▶ **What to do**: Where does the word "taking" appear in the entries below? Copy each line that holds it.

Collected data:
== Segment start ==

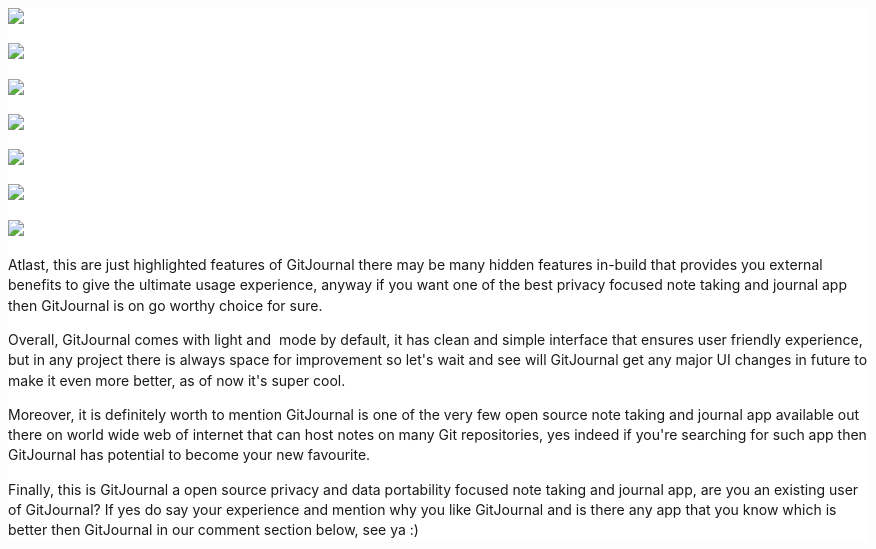  [![](https://lh3.googleusercontent.com/-uJFVpIeAH-E/Y4UMhjhOYGI/AAAAAAAAPTs/ws-ru69Aql4GoDDSg56_kSHVJlas91INgCNcBGAsYHQ/s1600/1669663873364747-25.png)](https://lh3.googleusercontent.com/-uJFVpIeAH-E/Y4UMhjhOYGI/AAAAAAAAPTs/ws-ru69Aql4GoDDSg56_kSHVJlas91INgCNcBGAsYHQ/s1600/1669663873364747-25.png) 

 [![](https://lh3.googleusercontent.com/-WKp2kAtBH38/Y4UMgUmrXZI/AAAAAAAAPTo/_Eou0_y916IbcKXz4PPsRD78QTtstTrVACNcBGAsYHQ/s1600/1669663869938739-26.png)](https://lh3.googleusercontent.com/-WKp2kAtBH38/Y4UMgUmrXZI/AAAAAAAAPTo/_Eou0_y916IbcKXz4PPsRD78QTtstTrVACNcBGAsYHQ/s1600/1669663869938739-26.png) 

 [![](https://lh3.googleusercontent.com/--olOynregrE/Y4UMfbRkMgI/AAAAAAAAPTk/uRhrZW40ujMmXaLjGPHFy4heH2rs_-mpACNcBGAsYHQ/s1600/1669663865825311-27.png)](https://lh3.googleusercontent.com/--olOynregrE/Y4UMfbRkMgI/AAAAAAAAPTk/uRhrZW40ujMmXaLjGPHFy4heH2rs_-mpACNcBGAsYHQ/s1600/1669663865825311-27.png) 

 [![](https://lh3.googleusercontent.com/-WJZ2BBG8SqI/Y4UMedgwWmI/AAAAAAAAPTg/hUlnLwV1T7snXer8X3xzSgCPoXnPtxVpwCNcBGAsYHQ/s1600/1669663861608195-28.png)](https://lh3.googleusercontent.com/-WJZ2BBG8SqI/Y4UMedgwWmI/AAAAAAAAPTg/hUlnLwV1T7snXer8X3xzSgCPoXnPtxVpwCNcBGAsYHQ/s1600/1669663861608195-28.png) 

 [![](https://lh3.googleusercontent.com/-hQKYmS45iD4/Y4UMdh-MOHI/AAAAAAAAPTc/ya5bROqySewk9ipw-FYJFuW82g6LPEXkQCNcBGAsYHQ/s1600/1669663857335522-29.png)](https://lh3.googleusercontent.com/-hQKYmS45iD4/Y4UMdh-MOHI/AAAAAAAAPTc/ya5bROqySewk9ipw-FYJFuW82g6LPEXkQCNcBGAsYHQ/s1600/1669663857335522-29.png) 

 [![](https://lh3.googleusercontent.com/-33Hj8eEUBxI/Y4UMcf_Y51I/AAAAAAAAPTY/uoemoYXjcoQeGbnmyXsKBTFqtczVr40JwCNcBGAsYHQ/s1600/1669663853460592-30.png)](https://lh3.googleusercontent.com/-33Hj8eEUBxI/Y4UMcf_Y51I/AAAAAAAAPTY/uoemoYXjcoQeGbnmyXsKBTFqtczVr40JwCNcBGAsYHQ/s1600/1669663853460592-30.png) 

 [![](https://lh3.googleusercontent.com/-BkZdtmV9Fzo/Y4UMbYNHi-I/AAAAAAAAPTU/wag39BUvVSEDZUAjW-pJkKMESnkjUi2YACNcBGAsYHQ/s1600/1669663817223884-31.png)](https://lh3.googleusercontent.com/-BkZdtmV9Fzo/Y4UMbYNHi-I/AAAAAAAAPTU/wag39BUvVSEDZUAjW-pJkKMESnkjUi2YACNcBGAsYHQ/s1600/1669663817223884-31.png) 

  

  

Atlast, this are just highlighted features of GitJournal there may be many hidden features in-build that provides you external benefits to give the ultimate usage experience, anyway if you want one of the best privacy focused note taking and journal app then GitJournal is on go worthy choice for sure.

  

Overall, GitJournal comes with light and  mode by default, it has clean and simple interface that ensures user friendly experience, but in any project there is always space for improvement so let's wait and see will GitJournal get any major UI changes in future to make it even more better, as of now it's super cool.

  

Moreover, it is definitely worth to mention GitJournal is one of the very few open source note taking and journal app available out there on world wide web of internet that can host notes on many Git repositories, yes indeed if you're searching for such app then GitJournal has potential to become your new favourite.

  

Finally, this is GitJournal a open source privacy and data portability focused note taking and journal app, are you an existing user of GitJournal? If yes do say your experience and mention why you like GitJournal and is there any app that you know which is better then GitJournal in our comment section below, see ya :)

== Segment end ==

▶ **Task solution**:
Atlast, this are just highlighted features of GitJournal there may be many hidden features in-build that provides you external benefits to give the ultimate usage experience, anyway if you want one of the best privacy focused note taking and journal app then GitJournal is on go worthy choice for sure.
Moreover, it is definitely worth to mention GitJournal is one of the very few open source note taking and journal app available out there on world wide web of internet that can host notes on many Git repositories, yes indeed if you're searching for such app then GitJournal has potential to become your new favourite.
Finally, this is GitJournal a open source privacy and data portability focused note taking and journal app, are you an existing user of GitJournal? If yes do say your experience and mention why you like GitJournal and is there any app that you know which is better then GitJournal in our comment section below, see ya :)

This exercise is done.